Digital Banking Platforms: Composability ≠ Plug and Play

Composability and modularity can make it easier to implement disparate systems, but they do not magically remove integration complexity. A modular architecture helps because you can separate capabilities into smaller components and microservices with clear responsibilities. That usually makes it easier to replace a single piece of functionality, add a new solution, or integrate a specialized point system without rewriting the whole stack. In digital banking, that matters because banks often need to connect onboarding, payments, servicing, CRM, fraud, core systems, treasury, and document workflows that were never designed to work together.

But composability only works well when the bank has a strong integration foundation. If the modules have inconsistent data models, poorly written APIs, overlapping business logic, or different entitlement structures, the result is often more complexity, not elegant integrations. You can’t eliminate the hard work of orchestration, API management, identity, data mapping, workflow design, and governance.
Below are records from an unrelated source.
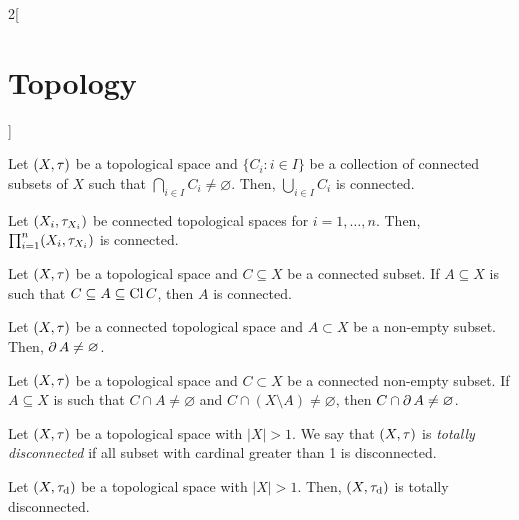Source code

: \documentclass[../../../main.tex]{subfiles}
\begin{document}
\begin{multicols}{2}[\section{Topology}]
\begin{lemma}
  \end{lemma}
  \begin{prop}
    Let $(X,\tau)$ be a topological space and $\{C_i:i\in I\}$ be a collection of connected subsets of $X$ such that $\bigcap_{i\in I} C_i\ne\varnothing$. Then, $\bigcup_{i\in I} C_i$ is connected.
  \end{prop}
  \begin{theorem}
    Let $(X_i,\tau_{X_i})$ be connected topological spaces for $i=1,\ldots,n$. Then, $\prod_{i=1}^n(X_i,\tau_{X_i})$ is connected.
  \end{theorem}
  \begin{theorem}
    Let $(X,\tau)$ be a topological space and $C\subseteq X$ be a connected subset. If $A\subseteq X$ is such that $C\subseteq A\subseteq \operatorname{Cl} C$, then $A$ is connected.
  \end{theorem}
  \begin{prop}
    Let $(X,\tau)$ be a connected topological space and $A\subset X$ be a non-empty subset. Then, $\operatorname{\partial} A\ne\varnothing$.
  \end{prop}
  \begin{prop}
    Let $(X,\tau)$ be a topological space and $C\subset X$ be a connected non-empty subset. If $A\subseteq X$ is such that $C\cap A\ne\varnothing$ and $C\cap(X\setminus A)\ne\varnothing$, then $C\cap\operatorname{\partial} A\ne\varnothing$.
  \end{prop}
  \begin{definition}
    Let $(X,\tau)$ be a topological space with $|X|>1$. We say that $(X,\tau)$ is \emph{totally disconnected} if all subset with cardinal greater than 1 is disconnected.
  \end{definition}
  \begin{prop}
    Let $(X,\tau_\text{d})$ be a topological space with $|X|>1$. Then, $(X,\tau_\text{d})$ is totally disconnected.
  \end{prop}

\end{multicols}
\end{document}
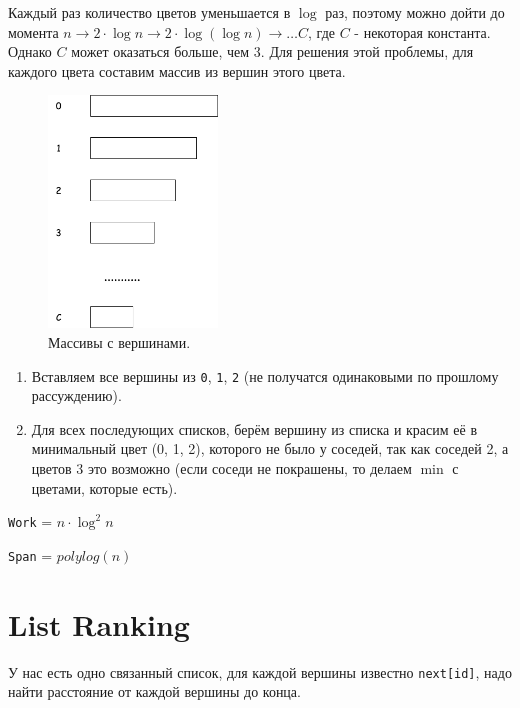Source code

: \documentclass[11pt]{article}
\begin{document}
    Каждый раз количество цветов уменьшается в $\log$ раз, поэтому можно дойти до момента $n \rightarrow 2 \cdot \log{n} \rightarrow 2 \cdot \log{(\log{n})} \rightarrow \dots C$, где $C$ - некоторая константа.
    Однако $C$ может оказаться больше, чем $3$.
    Для решения этой проблемы, для каждого цвета составим массив из вершин этого цвета.

    \begin{figure}[h!]
        \centering
        \includegraphics[width=0.4\textwidth]{Pictures/Symmetry breaking/Diagram Painting}
        \caption{Массивы с вершинами.}
        \label{fig:painting}
    \end{figure}

    \begin{enumerate}
        \item Вставляем все вершины из \texttt{0}, \texttt{1}, \texttt{2} (не получатся одинаковыми по прошлому рассуждению).
        \item Для всех последующих списков, берём вершину из списка и красим её в минимальный цвет (0, 1, 2), которого не было у соседей, так как соседей 2, а цветов 3 это возможно (если соседи не покрашены, то делаем $\min$ с цветами, которые есть).
    \end{enumerate}

    \texttt{Work} = $n \cdot \log^2{n}$

    \texttt{Span} = $polylog(n)$

    \section*{List Ranking}

    У нас есть одно связанный список, для каждой вершины известно \texttt{next[id]}, надо найти расстояние от каждой вершины до конца.
\end{document}
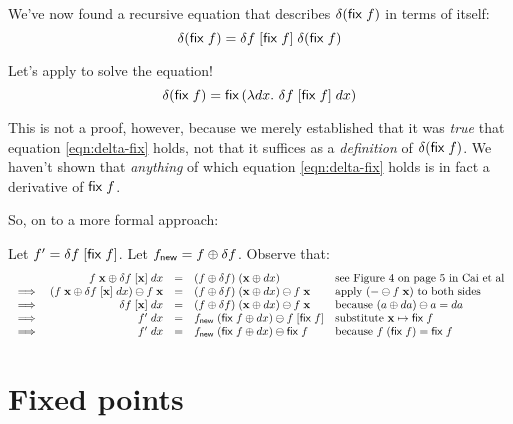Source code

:\documentclass{article}
\begin{document}
We've now found a recursive equation that describes
$\delta(\mathsf{fix}\;f)$ in terms of itself:
\begin{equation}\label{eqn:delta-fix}
  \delta(\mathsf{fix}\;f) = \delta f \;[{\mathsf{fix}\; f}] \; \delta(\mathsf{fix}\;f)
\end{equation}

Let's apply  to solve the equation!
\begin{equation}
  \delta(\mathsf{fix}\; f)
  = \mathsf{fix}\,(\lambda dx.\,\, \delta f \;[{\mathsf{fix}\;f}] \;dx)
\end{equation}

This is not a proof, however, because we merely established that it was
\emph{true} that equation \ref{eqn:delta-fix} holds, not that it suffices as a
\emph{definition} of $\delta(\mathsf{fix}\;f)$. We haven't shown that
\emph{anything} of which equation \ref{eqn:delta-fix} holds is in fact a
derivative of $\mathsf{fix}\;f$. 

So, on to a more formal approach:

Let $f' = \delta{f} \;[{\mathsf{fix}\; f}]$.
Let $f_{\mathsf{new}} = f \oplus \delta f$.
Observe that:
\[\begin{array}{rrcll}
  &   f\;\mathbf{x} \oplus \delta f \;[{\mathbf{x}}] \;dx
  &=& (f \oplus \delta f) \; (\mathbf{x} \oplus dx)
  & \text{see Figure 4 on page 5 in Cai et al}
  \\ \implies&
  (f\;\mathbf{x} \oplus \delta f \; [{\mathbf{x}}] \; dx) \ominus f\;\mathbf{x}
  &=&
  (f \oplus \delta f) \; (\mathbf{x} \oplus dx) \ominus f\;\mathbf{x}
  & \text{apply $(- \ominus f\;\mathbf{x})$ to both sides}
  \\ \implies&
  \delta f \; [{\mathbf{x}}] \; dx
  &=&
  (f \oplus \delta f) \; (\mathbf{x} \oplus dx) \ominus f\;\mathbf{x}
  & \text{because}~(a \oplus da) \ominus a = da
  \\ \implies&
  f' \; dx
  &=& f_{\mathsf{new}} \; (\mathsf{fix}\;f \oplus dx)
      \ominus f\; [{\mathsf{fix}\; f}]
  & \text{substitute $\mathbf{x} \mapsto \mathsf{fix}\;f$}
  \\ \implies&
  f' \; dx
  &=& f_{\mathsf{new}} \; (\mathsf{fix}\;f \oplus dx)
      \ominus \mathsf{fix}\; f
  & \text{because}~f\;(\mathsf{fix}\;f) = \mathsf{fix}\;f
\end{array}\]


\section{Fixed points}
\end{document}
The misconception is when people hear “composable” and assume “plug and play.” Modularity can help add targeted capabilities, improve customer journeys, reduce vendor dependence, and accelerate change. But it can also disappoint when legacy cores remain difficult to access, key business logic is inaccessible, and architectural governance is lax.

Solution providers like Backbase are announcing new capabilities, such as Banking OS (https://lnkd.in/ewf-z6xQ), an AI-native “Operating system purpose-built for banking - with shared context, coordinated execution and controlled governance.” For those of you who have implemented solutions that claim to be modular and composable, what has your experience been? Did it reduce the integration burden?